TASK REQUIREMENTS
Filter the records below for the word "RIGHT". Copy each line that holds it.

SUPPLIED DATA
──────────

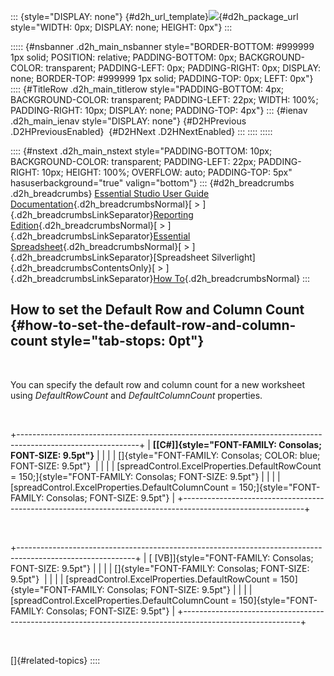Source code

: ::: {style="DISPLAY: none"}
[](ms-xhelp:///?Id=d2h_url_template){#d2h_url_template}![](!package_url!){#d2h_package_url style="WIDTH: 0px; DISPLAY: none; HEIGHT: 0px"}
:::

::::: {#nsbanner .d2h_main_nsbanner style="BORDER-BOTTOM: #999999 1px solid; POSITION: relative; PADDING-BOTTOM: 0px; BACKGROUND-COLOR: transparent; PADDING-LEFT: 0px; PADDING-RIGHT: 0px; DISPLAY: none; BORDER-TOP: #999999 1px solid; PADDING-TOP: 0px; LEFT: 0px"}
:::: {#TitleRow .d2h_main_titlerow style="PADDING-BOTTOM: 4px; BACKGROUND-COLOR: transparent; PADDING-LEFT: 22px; WIDTH: 100%; PADDING-RIGHT: 10px; DISPLAY: none; PADDING-TOP: 4px"}
::: {#ienav .d2h_main_ienav style="DISPLAY: none"}
[](ms-xhelp:///?Id=eb4c5a21-698d-4bf1-a441-59700ce44a96){#D2HPrevious .D2HPreviousEnabled}  [](ms-xhelp:///?Id=02592a76-06dc-4d7d-9b55-77f4025032cb){#D2HNext .D2HNextEnabled}
:::
::::
:::::

:::: {#nstext .d2h_main_nstext style="PADDING-BOTTOM: 10px; BACKGROUND-COLOR: transparent; PADDING-LEFT: 22px; PADDING-RIGHT: 10px; HEIGHT: 100%; OVERFLOW: auto; PADDING-TOP: 5px" hasuserbackground="true" valign="bottom"}
::: {#d2h_breadcrumbs .d2h_breadcrumbs}
[Essential Studio User Guide Documentation](ms-xhelp:///?Id=12457748-09e3-4d74-a240-8e049cedf030){.d2h_breadcrumbsNormal}[ \> ]{.d2h_breadcrumbsLinkSeparator}[Reporting Edition](ms-xhelp:///?Id=027aa5b6-6676-4f93-ad23-c20e8c45792e){.d2h_breadcrumbsNormal}[ \> ]{.d2h_breadcrumbsLinkSeparator}[Essential Spreadsheet](ms-xhelp:///?Id=25812fa4-b4ea-4485-bbfb-30849a783142){.d2h_breadcrumbsNormal}[ \> ]{.d2h_breadcrumbsLinkSeparator}[Spreadsheet Silverlight]{.d2h_breadcrumbsContentsOnly}[ \> ]{.d2h_breadcrumbsLinkSeparator}[How To](ms-xhelp:///?Id=05d3403f-f834-4747-8b25-636165fdf119){.d2h_breadcrumbsNormal}
:::

## How to set the Default Row and Column Count {#how-to-set-the-default-row-and-column-count style="tab-stops: 0pt"}

 

You can specify the default row and column count for a new worksheet using *DefaultRowCount* and *DefaultColumnCount* properties.

 

+------------------------------------------------------------------------------------------------------------+
| **[\[C#\]]{style="FONT-FAMILY: Consolas; FONT-SIZE: 9.5pt"}**                                              |
|                                                                                                            |
| []{style="FONT-FAMILY: Consolas; COLOR: blue; FONT-SIZE: 9.5pt"}                                           |
|                                                                                                            |
| [spreadControl.ExcelProperties.DefaultRowCount = 150;]{style="FONT-FAMILY: Consolas; FONT-SIZE: 9.5pt"}    |
|                                                                                                            |
| [spreadControl.ExcelProperties.DefaultColumnCount = 150;]{style="FONT-FAMILY: Consolas; FONT-SIZE: 9.5pt"} |
+------------------------------------------------------------------------------------------------------------+

 

+-----------------------------------------------------------------------------------------------------------+
| [ \[VB\]]{style="FONT-FAMILY: Consolas; FONT-SIZE: 9.5pt"}                                                |
|                                                                                                           |
| []{style="FONT-FAMILY: Consolas; FONT-SIZE: 9.5pt"}                                                       |
|                                                                                                           |
| [spreadControl.ExcelProperties.DefaultRowCount = 150]{style="FONT-FAMILY: Consolas; FONT-SIZE: 9.5pt"}    |
|                                                                                                           |
| [spreadControl.ExcelProperties.DefaultColumnCount = 150]{style="FONT-FAMILY: Consolas; FONT-SIZE: 9.5pt"} |
+-----------------------------------------------------------------------------------------------------------+

 

[]{#related-topics}
::::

──────────

OUTPUT
::::: {#nsbanner .d2h_main_nsbanner style="BORDER-BOTTOM: #999999 1px solid; POSITION: relative; PADDING-BOTTOM: 0px; BACKGROUND-COLOR: transparent; PADDING-LEFT: 0px; PADDING-RIGHT: 0px; DISPLAY: none; BORDER-TOP: #999999 1px solid; PADDING-TOP: 0px; LEFT: 0px"}
:::: {#TitleRow .d2h_main_titlerow style="PADDING-BOTTOM: 4px; BACKGROUND-COLOR: transparent; PADDING-LEFT: 22px; WIDTH: 100%; PADDING-RIGHT: 10px; DISPLAY: none; PADDING-TOP: 4px"}
:::: {#nstext .d2h_main_nstext style="PADDING-BOTTOM: 10px; BACKGROUND-COLOR: transparent; PADDING-LEFT: 22px; PADDING-RIGHT: 10px; HEIGHT: 100%; OVERFLOW: auto; PADDING-TOP: 5px" hasuserbackground="true" valign="bottom"}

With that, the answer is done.